=== DATA ===
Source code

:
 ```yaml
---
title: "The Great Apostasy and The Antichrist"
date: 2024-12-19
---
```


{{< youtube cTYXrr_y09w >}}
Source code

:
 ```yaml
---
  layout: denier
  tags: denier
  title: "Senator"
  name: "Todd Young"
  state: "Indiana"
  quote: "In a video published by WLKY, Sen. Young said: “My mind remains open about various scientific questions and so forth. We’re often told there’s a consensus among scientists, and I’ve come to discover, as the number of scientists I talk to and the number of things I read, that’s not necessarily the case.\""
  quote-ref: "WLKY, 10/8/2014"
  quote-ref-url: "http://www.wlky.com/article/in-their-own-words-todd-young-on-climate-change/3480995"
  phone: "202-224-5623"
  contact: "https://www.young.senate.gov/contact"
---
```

* * *

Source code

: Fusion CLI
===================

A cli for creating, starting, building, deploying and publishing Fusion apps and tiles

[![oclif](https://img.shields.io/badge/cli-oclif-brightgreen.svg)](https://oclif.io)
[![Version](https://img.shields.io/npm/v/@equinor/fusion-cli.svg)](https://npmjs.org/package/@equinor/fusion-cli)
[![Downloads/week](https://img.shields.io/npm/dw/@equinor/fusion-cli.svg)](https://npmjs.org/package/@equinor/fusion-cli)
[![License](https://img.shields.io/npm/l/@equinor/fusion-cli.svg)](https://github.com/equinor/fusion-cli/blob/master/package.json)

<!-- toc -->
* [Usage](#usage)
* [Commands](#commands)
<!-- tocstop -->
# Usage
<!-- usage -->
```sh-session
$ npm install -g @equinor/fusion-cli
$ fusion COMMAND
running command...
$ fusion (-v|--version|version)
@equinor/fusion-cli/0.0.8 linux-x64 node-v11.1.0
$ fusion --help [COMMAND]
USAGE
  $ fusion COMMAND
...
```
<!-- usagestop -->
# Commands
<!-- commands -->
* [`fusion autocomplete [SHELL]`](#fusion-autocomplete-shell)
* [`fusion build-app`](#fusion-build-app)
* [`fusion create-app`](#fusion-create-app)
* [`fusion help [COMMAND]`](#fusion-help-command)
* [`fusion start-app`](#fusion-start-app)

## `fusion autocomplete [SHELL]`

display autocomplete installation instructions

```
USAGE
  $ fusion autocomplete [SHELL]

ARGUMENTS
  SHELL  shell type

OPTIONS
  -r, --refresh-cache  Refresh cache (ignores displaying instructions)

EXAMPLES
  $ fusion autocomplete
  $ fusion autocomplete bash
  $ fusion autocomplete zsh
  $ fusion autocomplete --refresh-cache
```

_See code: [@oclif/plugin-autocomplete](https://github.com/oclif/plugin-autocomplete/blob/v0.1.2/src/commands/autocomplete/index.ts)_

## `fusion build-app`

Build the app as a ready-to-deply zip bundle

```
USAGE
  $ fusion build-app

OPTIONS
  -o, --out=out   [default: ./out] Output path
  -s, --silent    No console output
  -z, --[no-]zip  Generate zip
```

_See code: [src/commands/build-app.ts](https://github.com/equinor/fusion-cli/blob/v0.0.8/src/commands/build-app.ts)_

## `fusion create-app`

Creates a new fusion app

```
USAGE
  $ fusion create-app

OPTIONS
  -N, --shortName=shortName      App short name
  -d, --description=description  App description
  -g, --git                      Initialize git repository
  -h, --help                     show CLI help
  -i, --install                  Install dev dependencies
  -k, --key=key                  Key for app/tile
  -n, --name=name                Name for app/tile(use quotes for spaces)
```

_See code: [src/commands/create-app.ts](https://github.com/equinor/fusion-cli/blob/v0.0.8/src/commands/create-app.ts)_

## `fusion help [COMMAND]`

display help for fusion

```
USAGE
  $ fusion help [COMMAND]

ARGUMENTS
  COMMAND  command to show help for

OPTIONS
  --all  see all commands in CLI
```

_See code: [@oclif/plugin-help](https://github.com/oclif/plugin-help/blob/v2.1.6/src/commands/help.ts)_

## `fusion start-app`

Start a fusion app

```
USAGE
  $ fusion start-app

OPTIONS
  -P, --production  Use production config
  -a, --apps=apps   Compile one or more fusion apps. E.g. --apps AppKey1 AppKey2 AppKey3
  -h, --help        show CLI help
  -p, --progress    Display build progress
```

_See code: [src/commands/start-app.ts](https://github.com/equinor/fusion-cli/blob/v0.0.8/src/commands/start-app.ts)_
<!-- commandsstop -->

=== TASK STATEMENT ===
Wherever the word "oclif" turns up in a line of the entries above, copy that line.

=== ANSWER BOX ===
[![oclif](https://img.shields.io/badge/cli-oclif-brightgreen.svg)](https://oclif.io)
_See code: [@oclif/plugin-autocomplete](https://github.com/oclif/plugin-autocomplete/blob/v0.1.2/src/commands/autocomplete/index.ts)_
_See code: [@oclif/plugin-help](https://github.com/oclif/plugin-help/blob/v2.1.6/src/commands/help.ts)_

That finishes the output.